*Aim of the exercise*
Your task is to copy the lines of the data below from the line holding "El join natural" through the line holding "Como se ejecuta un Join?", inclusive, exactly and with nothing added.

*Records to process*
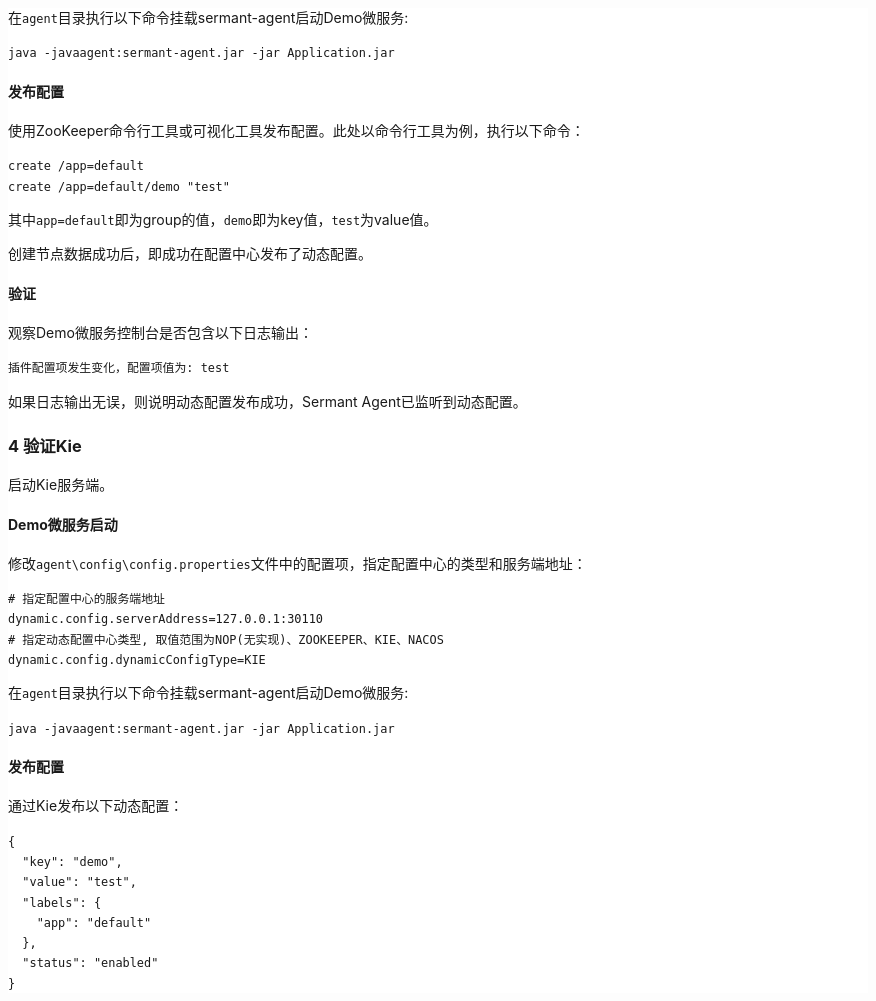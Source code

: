 在`agent`目录执行以下命令挂载sermant-agent启动Demo微服务:

```shell
java -javaagent:sermant-agent.jar -jar Application.jar
```

#### 发布配置

使用ZooKeeper命令行工具或可视化工具发布配置。此处以命令行工具为例，执行以下命令：

```shell
create /app=default
create /app=default/demo "test"
```

其中`app=default`即为group的值，`demo`即为key值，`test`为value值。

创建节点数据成功后，即成功在配置中心发布了动态配置。

#### 验证

观察Demo微服务控制台是否包含以下日志输出：

```
插件配置项发生变化，配置项值为: test
```

如果日志输出无误，则说明动态配置发布成功，Sermant Agent已监听到动态配置。

### 4 验证Kie

启动Kie服务端。

#### Demo微服务启动

修改`agent\config\config.properties`文件中的配置项，指定配置中心的类型和服务端地址：
```properties
# 指定配置中心的服务端地址
dynamic.config.serverAddress=127.0.0.1:30110
# 指定动态配置中心类型, 取值范围为NOP(无实现)、ZOOKEEPER、KIE、NACOS
dynamic.config.dynamicConfigType=KIE
```

在`agent`目录执行以下命令挂载sermant-agent启动Demo微服务:

```shell
java -javaagent:sermant-agent.jar -jar Application.jar
```

#### 发布配置

通过Kie发布以下动态配置：

```properties
{
  "key": "demo",          
  "value": "test",              
  "labels": {
    "app": "default"     
  },
  "status": "enabled"
}
```
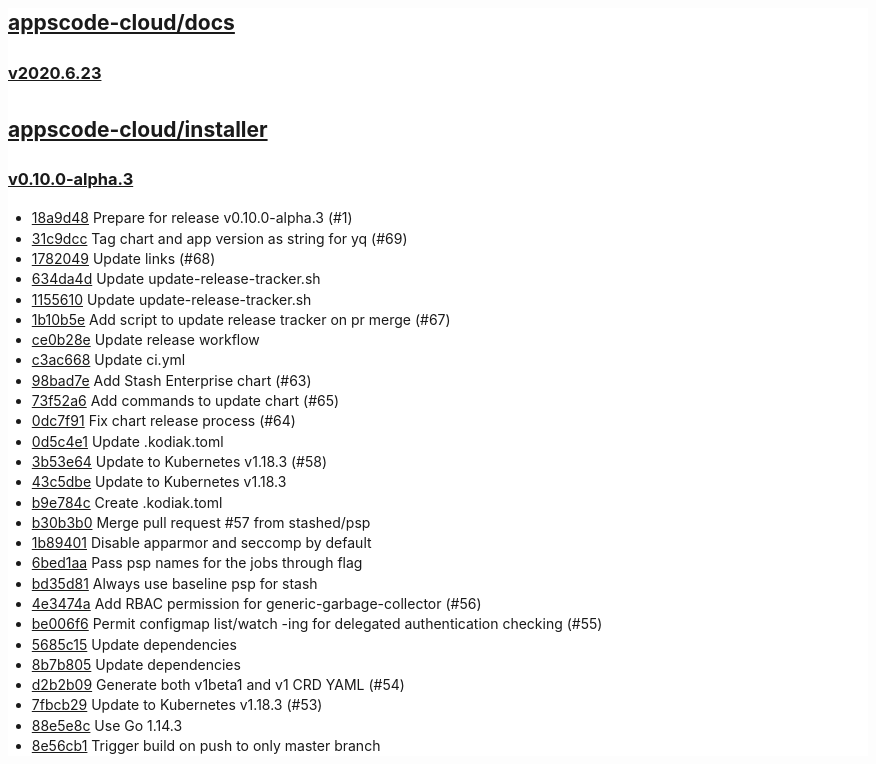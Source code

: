 

## [appscode-cloud/docs](https://github.com/appscode-cloud/docs)

### [v2020.6.23](https://github.com/appscode-cloud/docs/releases/tag/v2020.6.23)




## [appscode-cloud/installer](https://github.com/appscode-cloud/installer)

### [v0.10.0-alpha.3](https://github.com/appscode-cloud/installer/releases/tag/v0.10.0-alpha.3)

- [18a9d48](https://github.com/appscode-cloud/installer/commit/18a9d48) Prepare for release v0.10.0-alpha.3 (#1)
- [31c9dcc](https://github.com/appscode-cloud/installer/commit/31c9dcc) Tag chart and app version as string for yq (#69)
- [1782049](https://github.com/appscode-cloud/installer/commit/1782049) Update links (#68)
- [634da4d](https://github.com/appscode-cloud/installer/commit/634da4d) Update update-release-tracker.sh
- [1155610](https://github.com/appscode-cloud/installer/commit/1155610) Update update-release-tracker.sh
- [1b10b5e](https://github.com/appscode-cloud/installer/commit/1b10b5e) Add script to update release tracker on pr merge (#67)
- [ce0b28e](https://github.com/appscode-cloud/installer/commit/ce0b28e) Update release workflow
- [c3ac668](https://github.com/appscode-cloud/installer/commit/c3ac668) Update ci.yml
- [98bad7e](https://github.com/appscode-cloud/installer/commit/98bad7e) Add Stash Enterprise chart (#63)
- [73f52a6](https://github.com/appscode-cloud/installer/commit/73f52a6) Add commands to update chart (#65)
- [0dc7f91](https://github.com/appscode-cloud/installer/commit/0dc7f91) Fix chart release process (#64)
- [0d5c4e1](https://github.com/appscode-cloud/installer/commit/0d5c4e1) Update .kodiak.toml
- [3b53e64](https://github.com/appscode-cloud/installer/commit/3b53e64) Update to Kubernetes v1.18.3 (#58)
- [43c5dbe](https://github.com/appscode-cloud/installer/commit/43c5dbe) Update to Kubernetes v1.18.3
- [b9e784c](https://github.com/appscode-cloud/installer/commit/b9e784c) Create .kodiak.toml
- [b30b3b0](https://github.com/appscode-cloud/installer/commit/b30b3b0) Merge pull request #57 from stashed/psp
- [1b89401](https://github.com/appscode-cloud/installer/commit/1b89401) Disable apparmor and seccomp by default
- [6bed1aa](https://github.com/appscode-cloud/installer/commit/6bed1aa) Pass psp names for the jobs through flag
- [bd35d81](https://github.com/appscode-cloud/installer/commit/bd35d81) Always use baseline psp for stash
- [4e3474a](https://github.com/appscode-cloud/installer/commit/4e3474a) Add RBAC permission for generic-garbage-collector (#56)
- [be006f6](https://github.com/appscode-cloud/installer/commit/be006f6) Permit configmap list/watch -ing for delegated authentication checking (#55)
- [5685c15](https://github.com/appscode-cloud/installer/commit/5685c15) Update dependencies
- [8b7b805](https://github.com/appscode-cloud/installer/commit/8b7b805) Update dependencies
- [d2b2b09](https://github.com/appscode-cloud/installer/commit/d2b2b09) Generate both v1beta1 and v1 CRD YAML (#54)
- [7fbcb29](https://github.com/appscode-cloud/installer/commit/7fbcb29) Update to Kubernetes v1.18.3 (#53)
- [88e5e8c](https://github.com/appscode-cloud/installer/commit/88e5e8c) Use Go 1.14.3
- [8e56cb1](https://github.com/appscode-cloud/installer/commit/8e56cb1) Trigger build on push to only master branch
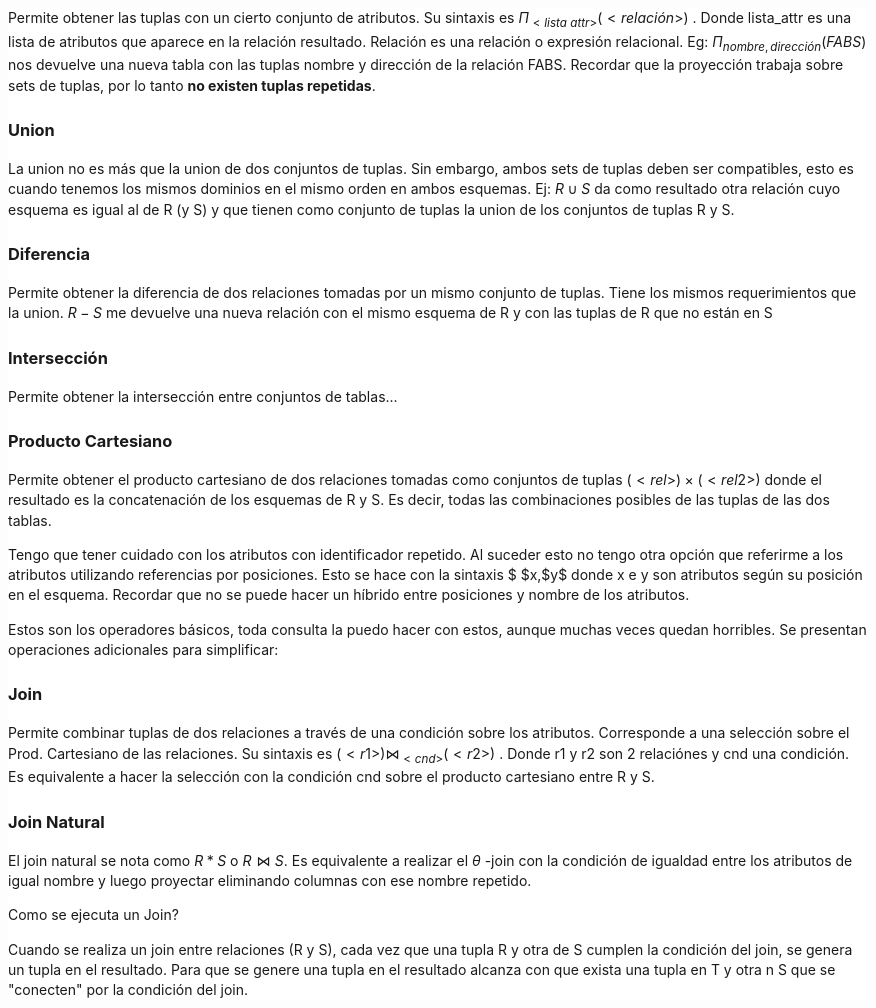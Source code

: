 Permite obtener las tuplas con un cierto conjunto de atributos. Su sintaxis es $\Pi_{<lista\ attr>}(<relación>)$ . Donde lista_attr es una lista de atributos que aparece en la relación resultado. Relación es una relación o expresión relacional.
Eg: $\Pi_{nombre,dirección}(FABS)$ nos devuelve una nueva tabla con las tuplas nombre y dirección de la relación FABS. Recordar que la proyección trabaja sobre sets de tuplas, por lo tanto **no existen tuplas repetidas**.

### Union

La union no es más que la union de dos conjuntos de tuplas. Sin embargo, ambos sets de tuplas deben ser compatibles, esto es cuando tenemos los mismos dominios en el mismo orden en ambos esquemas. Ej: $R \cup S$ da como resultado otra relación cuyo esquema es igual al de R (y S) y que tienen como conjunto de tuplas la union de los conjuntos de tuplas R y S. 

### Diferencia

Permite obtener la diferencia de dos relaciones tomadas por un mismo conjunto de tuplas. Tiene los mismos requerimientos que la union. $R - S$ me devuelve una nueva relación con el mismo esquema de R y con las tuplas de R que no están en S

### Intersección

Permite obtener la intersección entre conjuntos de tablas...

### Producto Cartesiano

Permite obtener el producto cartesiano de dos relaciones tomadas como conjuntos de tuplas $(<rel>)\times (<rel2>)$ donde el resultado es la concatenación de los esquemas de R y S. Es decir, todas las combinaciones posibles de las tuplas de las dos tablas.

Tengo que tener cuidado con los atributos con identificador repetido. Al suceder esto no tengo otra opción que referirme a los atributos utilizando referencias por posiciones. Esto se hace con la sintaxis $ \$x,\$y$ donde x e y son atributos según su posición en el esquema. Recordar que no se puede hacer un híbrido entre posiciones y nombre de los  atributos.

Estos son los operadores básicos, toda consulta la puedo hacer con estos, aunque muchas veces quedan horribles. Se presentan operaciones adicionales para simplificar:

### Join

Permite combinar tuplas de dos relaciones a través de una condición sobre los atributos. Corresponde a una selección sobre el Prod. Cartesiano de las relaciones. Su sintaxis es $(<r1>)\bowtie_{<cnd>}(<r2>)$ . Donde r1 y r2 son 2 relaciónes y cnd una condición. Es equivalente a hacer la selección con la condición cnd sobre el producto cartesiano entre R y S.

### Join Natural

El join natural se nota como $R*S$ o $R \bowtie S$. Es equivalente a realizar el $\theta$ -join con la condición de igualdad entre los atributos de igual nombre y luego proyectar eliminando columnas con ese nombre repetido.

Como se ejecuta un Join?

Cuando se realiza un join entre relaciones (R y S), cada vez que una tupla R y otra de S cumplen la condición del join, se genera un tupla en el resultado. Para que se genere una tupla en el resultado alcanza con que exista una tupla en T y otra n S que se "conecten" por la condición del join.
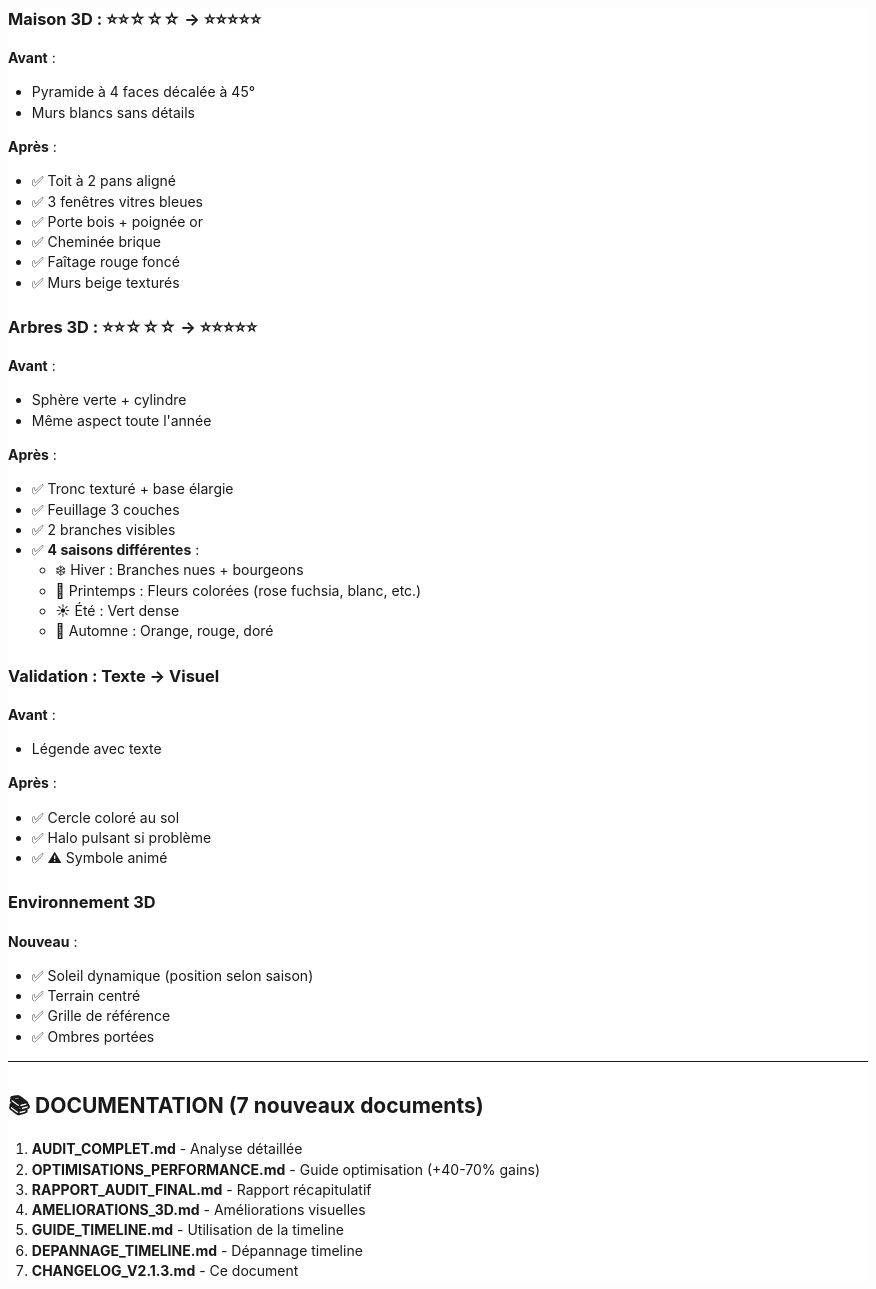 ### Maison 3D : ⭐⭐☆☆☆ → ⭐⭐⭐⭐⭐

**Avant** :
- Pyramide à 4 faces décalée à 45°
- Murs blancs sans détails

**Après** :
- ✅ Toit à 2 pans aligné
- ✅ 3 fenêtres vitres bleues
- ✅ Porte bois + poignée or
- ✅ Cheminée brique
- ✅ Faîtage rouge foncé
- ✅ Murs beige texturés

### Arbres 3D : ⭐⭐☆☆☆ → ⭐⭐⭐⭐⭐

**Avant** :
- Sphère verte + cylindre
- Même aspect toute l'année

**Après** :
- ✅ Tronc texturé + base élargie
- ✅ Feuillage 3 couches
- ✅ 2 branches visibles
- ✅ **4 saisons différentes** :
  - ❄️ Hiver : Branches nues + bourgeons
  - 🌸 Printemps : Fleurs colorées (rose fuchsia, blanc, etc.)
  - ☀️ Été : Vert dense
  - 🍂 Automne : Orange, rouge, doré

### Validation : Texte → Visuel

**Avant** :
- Légende avec texte

**Après** :
- ✅ Cercle coloré au sol
- ✅ Halo pulsant si problème
- ✅ ⚠️ Symbole animé

### Environnement 3D

**Nouveau** :
- ✅ Soleil dynamique (position selon saison)
- ✅ Terrain centré
- ✅ Grille de référence
- ✅ Ombres portées

---

## 📚 DOCUMENTATION (7 nouveaux documents)

1. **AUDIT_COMPLET.md** - Analyse détaillée
2. **OPTIMISATIONS_PERFORMANCE.md** - Guide optimisation (+40-70% gains)
3. **RAPPORT_AUDIT_FINAL.md** - Rapport récapitulatif
4. **AMELIORATIONS_3D.md** - Améliorations visuelles
5. **GUIDE_TIMELINE.md** - Utilisation de la timeline
6. **DEPANNAGE_TIMELINE.md** - Dépannage timeline
7. **CHANGELOG_V2.1.3.md** - Ce document
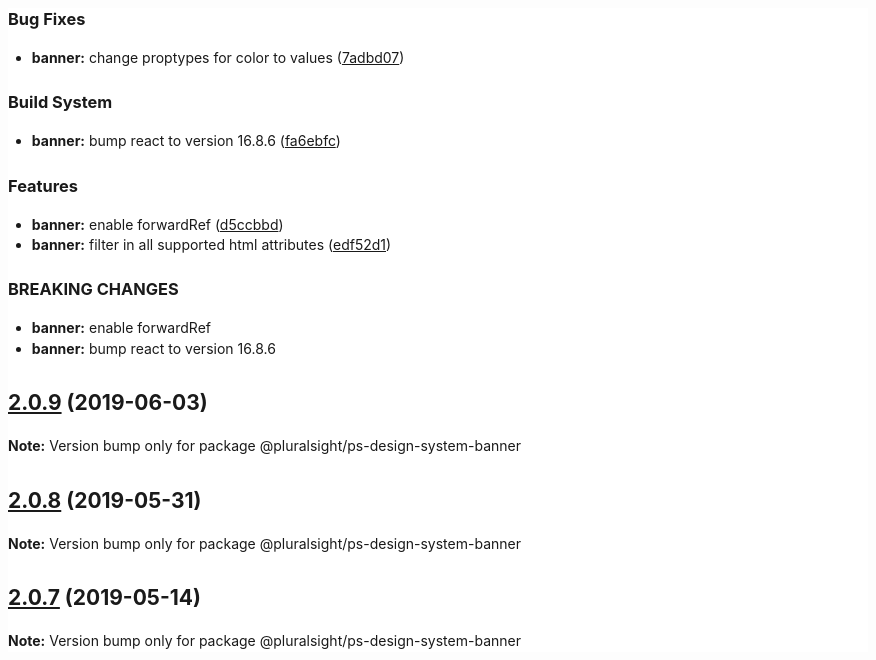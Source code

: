 
### Bug Fixes

* **banner:** change proptypes for color to values ([7adbd07](https://github.com/pluralsight/design-system/commit/7adbd07))


### Build System

* **banner:** bump react to version 16.8.6 ([fa6ebfc](https://github.com/pluralsight/design-system/commit/fa6ebfc))


### Features

* **banner:** enable forwardRef ([d5ccbbd](https://github.com/pluralsight/design-system/commit/d5ccbbd))
* **banner:** filter in all supported html attributes ([edf52d1](https://github.com/pluralsight/design-system/commit/edf52d1))


### BREAKING CHANGES

* **banner:** enable forwardRef
* **banner:** bump react to version 16.8.6





## [2.0.9](https://github.com/pluralsight/design-system/compare/@pluralsight/ps-design-system-banner@2.0.8...@pluralsight/ps-design-system-banner@2.0.9) (2019-06-03)

**Note:** Version bump only for package @pluralsight/ps-design-system-banner





## [2.0.8](https://github.com/pluralsight/design-system/compare/@pluralsight/ps-design-system-banner@2.0.7...@pluralsight/ps-design-system-banner@2.0.8) (2019-05-31)

**Note:** Version bump only for package @pluralsight/ps-design-system-banner





## [2.0.7](https://github.com/pluralsight/design-system/compare/@pluralsight/ps-design-system-banner@2.0.6...@pluralsight/ps-design-system-banner@2.0.7) (2019-05-14)

**Note:** Version bump only for package @pluralsight/ps-design-system-banner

*Answer space*
El join natural se nota como $R*S$ o $R \bowtie S$. Es equivalente a realizar el $\theta$ -join con la condición de igualdad entre los atributos de igual nombre y luego proyectar eliminando columnas con ese nombre repetido.

Como se ejecuta un Join?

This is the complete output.